Acute disseminated encephalomyelitis (ADEM) is a demyelinating inflammatory disease characterized by a brief but widespread inflammation in the brain and spinal cord resulting in varied clinical manifestations ranging  from mild focal neurological deficits to coma.3 Most often patients exhibit seizures following a febrile episode, mimicking acute encephalitis. ADEM usually follows viral or bacterial infections. However, rare cases of ADEM have also been reported following vaccination for both viral and bacterial infections with both replicating live vaccines and non-replicating attenuated vaccines.[6] Most of these have been reported after vaccination for measles, mumps, or rubella. However, ADEM has also been associated with vaccines for rabies, diphtheria, tetanus, polio, smallpox, Japanese B encephalitis, pertussis, influenza, hepatitis B.[7,8] In this case report, a similar case of ADEM associated with ChAdOx1 nCoV-19 CoronaVirus Vaccine (Recombinant) [COVISHIELD™] vaccine for COVID-19 was discussed. Considering the not so infrequent association of ADEM with vaccinations, it is not surprising to have come across a case of ADEM following SARSCoV-2 vaccination.[9] ADEM has an estimated annual incidence of 0.8 cases per 100,000 population with a median age of onset of 6.5 years.[5,10] Post-vaccination encephalomyelitis accounts for less than 5% of all the diagnosed cases of ADEM with incidence rates as low as 0.1 to 0.2 per 100,000 vaccinated individuals.[5,10]

 

The presumptive mechanism is said to be immunemediated demyelination and immune-complex mediated vasculopathy.[11] The pathogenesis described was very similar to classical post-infectious demyelination syndromes, which was further confirmed by the fact that the blood samples of the patients with ADEM following vaccination had demonstrable antibodies to gangliosides such as GM1 and GD1a.[12] This is made possible because of the molecular mimicry of antigenic epitopes, shared between an inoculated pathogen or vaccine, and the host CNS protein.[12] Pathologically, a distinct histopathological pattern of ADEM lesions of perivenous inflammation surrounding small vessels in both the CNS grey and white matter is seen. Most of these lesions are infiltrated by lymphocytes, macrophages and neutrophils. Demyelination may not be evident in hyper acute or acute lesions but may develop later in the lesion evolution. There is only a small degree of axonal damage.[5]

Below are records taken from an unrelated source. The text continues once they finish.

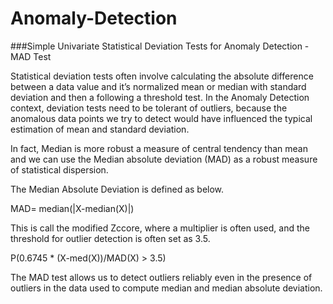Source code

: # Anomaly-Detection

###Simple Univariate Statistical Deviation Tests for Anomaly Detection - MAD Test

Statistical deviation tests often involve calculating the absolute difference between a data value and it’s normalized mean or median with standard deviation and then a following a threshold test. In the Anomaly Detection context, deviation tests need to be tolerant of outliers, because the anomalous data points we try to detect would have influenced the typical estimation of mean and standard deviation. 

In fact, Median is more robust a measure of central tendency than mean and we can use the Median absolute deviation (MAD) as a robust measure of statistical dispersion.  

The Median Absolute Deviation is defined as below. 

MAD= median(|X-median(X)|)

This is call the modified Zccore, where a multiplier is often used, and the threshold for outlier detection is often set as 3.5.

P(0.6745 * (X-med(X))/MAD(X) > 3.5)

The MAD test allows us to detect outliers reliably even in the presence of outliers in the data used to compute median and median absolute deviation.

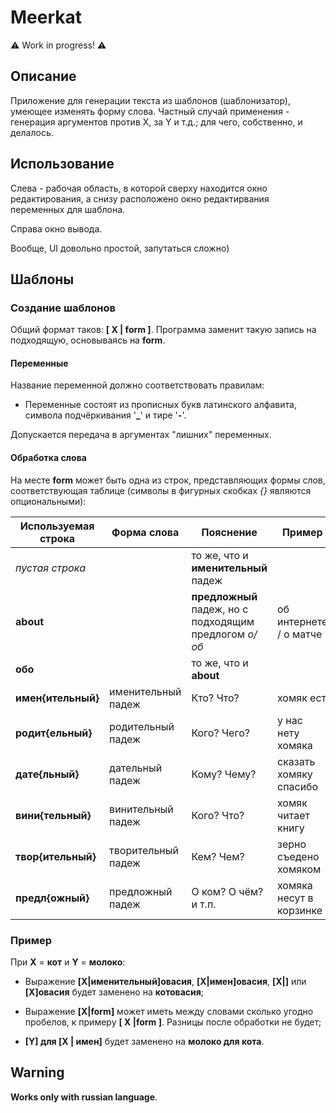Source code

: # Meerkat

⚠️ Work in progress! ⚠️

## Описание

Приложение для генерации текста из шаблонов (шаблонизатор), умеющее изменять форму слова. Частный случай применения - генерация аргументов против X, за Y и т.д.; для чего, собственно, и делалось.

## Использование

Слева - рабочая область, в которой сверху находится окно редактирования, а снизу расположено окно редактирвания переменных для шаблона.

Справа окно вывода.

Вообще, UI довольно простой, запутаться сложно)

## Шаблоны

### Создание шаблонов

Общий формат таков: **[ X | form ]**. Программа заменит такую запись на подходящую, основываясь на **form**.

#### **Переменные**

Название переменной должно соответствовать правилам:

*  Переменные состоят из прописных букв латинского алфавита, символа подчёркивания '**_**' и тире '**-**'.

Допускается передача в аргументах "лишних" переменных.

#### **Обработка слова**

На месте **form** может быть одна из строк, представляющих формы слов, соответствующая таблице (символы в фигурных скобках *{}* являются опциональными):

Используемая строка | Форма слова | Пояснение | Пример
------------------- | ----------- | --------- | ------
*пустая строка* |  | то же, что и **именительный** падеж |
**about** |  | **предложный** падеж, но с подходящим предлогом *о/об* | об интернете / о матче
**обо** |  | то же, что и **about** | 
**имен{ительный}** | именительный падеж | Кто? Что? | хомяк ест
**родит{ельный}** | родительный падеж | Кого? Чего? | у нас нету хомяка
**дате{льный}** | дательный падеж | Кому? Чему? | сказать хомяку спасибо
**вини{тельный}** | винительный падеж | Кого? Что? | хомяк читает книгу
**твор{ительный}** | творительный падеж | Кем? Чем? | зерно съедено хомяком
**предл{ожный}** | предложный падеж | О ком? О чём? и т.п. | хомяка несут в корзинке

### Пример

При **X** = **кот** и **Y** = **молоко**:

* Выражение **[X|именительный]овасия**, **[X|имен]овасия**, **[X|]** или **[X]овасия** будет заменено на **котовасия**;

* Выражение **[X|form]** может иметь между словами сколько угодно пробелов, к примеру **[  X |form      ]**. Разницы после обработки не будет;

* **[Y] для [X | имен]** будет заменено на **молоко для кота**.

## Warning

**Works only with russian language**.
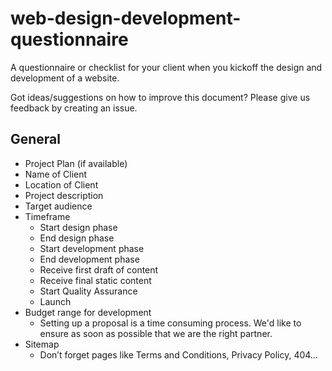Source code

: # web-design-development-questionnaire
A questionnaire or checklist for your client when you kickoff the design and development of a website.

Got ideas/suggestions on how to improve this document? Please give us feedback by creating an issue.


## General
- Project Plan (if available)
- Name of Client
- Location of Client
- Project description
- Target audience
- Timeframe
  - Start design phase
  - End design phase
  - Start development phase
  - End development phase
  - Receive first draft of content
  - Receive final static content
  - Start Quality Assurance
  - Launch
- Budget range for development
  - Setting up a proposal is a time consuming process. We'd like to ensure as soon as possible that we are the right partner.
- Sitemap
  - Don’t forget pages like Terms and Conditions, Privacy Policy, 404…
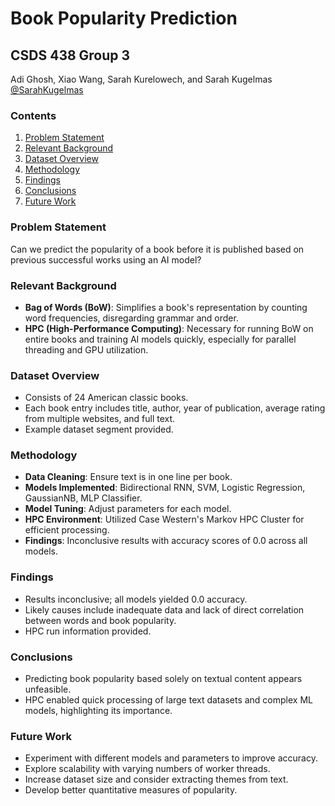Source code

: # Book Popularity Prediction

## CSDS 438 Group 3
Adi Ghosh, Xiao Wang, Sarah Kurelowech, and Sarah Kugelmas
[@SarahKugelmas](https://github.com/SarahKugelmas)

### Contents
1. [Problem Statement](#problem-statement)
2. [Relevant Background](#relevant-background)
3. [Dataset Overview](#dataset-overview)
4. [Methodology](#methodology)
5. [Findings](#findings)
6. [Conclusions](#conclusions)
7. [Future Work](#future-work)

### Problem Statement
Can we predict the popularity of a book before it is published based on previous successful works using an AI model?

### Relevant Background
- **Bag of Words (BoW)**: Simplifies a book's representation by counting word frequencies, disregarding grammar and order.
- **HPC (High-Performance Computing)**: Necessary for running BoW on entire books and training AI models quickly, especially for parallel threading and GPU utilization.

### Dataset Overview
- Consists of 24 American classic books.
- Each book entry includes title, author, year of publication, average rating from multiple websites, and full text.
- Example dataset segment provided.

### Methodology
- **Data Cleaning**: Ensure text is in one line per book.
- **Models Implemented**: Bidirectional RNN, SVM, Logistic Regression, GaussianNB, MLP Classifier.
- **Model Tuning**: Adjust parameters for each model.
- **HPC Environment**: Utilized Case Western's Markov HPC Cluster for efficient processing.
- **Findings**: Inconclusive results with accuracy scores of 0.0 across all models.

### Findings
- Results inconclusive; all models yielded 0.0 accuracy.
- Likely causes include inadequate data and lack of direct correlation between words and book popularity.
- HPC run information provided.

### Conclusions
- Predicting book popularity based solely on textual content appears unfeasible.
- HPC enabled quick processing of large text datasets and complex ML models, highlighting its importance.

### Future Work
- Experiment with different models and parameters to improve accuracy.
- Explore scalability with varying numbers of worker threads.
- Increase dataset size and consider extracting themes from text.
- Develop better quantitative measures of popularity.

Initial symptoms of ADEM develop rapidly beginning with encephalitis-like symptoms including fever, headache, nausea, vomiting, eventually progressing to seizures and coma in severe cases. Patients can also have visual disturbances which may suggest inflammation of the optic nerve (optic neuritis). All the patients usually respond to routine conventional line of treatment for ADEM with steroids and other supportive measures. No permanent neurological deficits or mortality has been reported yet with ADEM following vaccination.

Our patient, a young male was vaccinated with ChAdOx1 nCoV-19 Corona Virus Vaccine (Recombinant) [COVISHIELD™] vaccine for Covid-19 three days prior to hospital admission. This patient developed typical features of encephalitis with high degree fever, nausea, vomiting and seizures. He was started on a standard line of care for acute viral encephalitis with steroids, anticonvulsants and supportive measures. Most common causes of all acute viral encephalitis including herpes encephalitis, dengue encephalitis along with pyogenic meningitis and tubercular meningitis were ruled out with a CSF PCR panel for extended pathogens for acute meningoencephalitis. The patient made a dramatic recovery and was conscious and seizure-free within 48 hours. History of COVID-19 vaccination, rapid deterioration, features of encephalopathy, multifocal neurologic symptoms and an absence of other etiological factors to explain these events coupled with a good response to IV Dexamethasone made us suspect vaccine-related ADEM in this case. The MRI brain findings of bilateral symmetrical T2 and FLAIR hyperintensities involving the thalami and the central pons, were consistent with a clinical diagnosis of ADEM. Hence, a diagnosis of vaccine-related ADEM was made as a diagnosis of exclusion which responded to steroids and conventional management for ADEM. The patient was asymptomatic during subsequent follow-ups and all his medications were stopped after three weeks.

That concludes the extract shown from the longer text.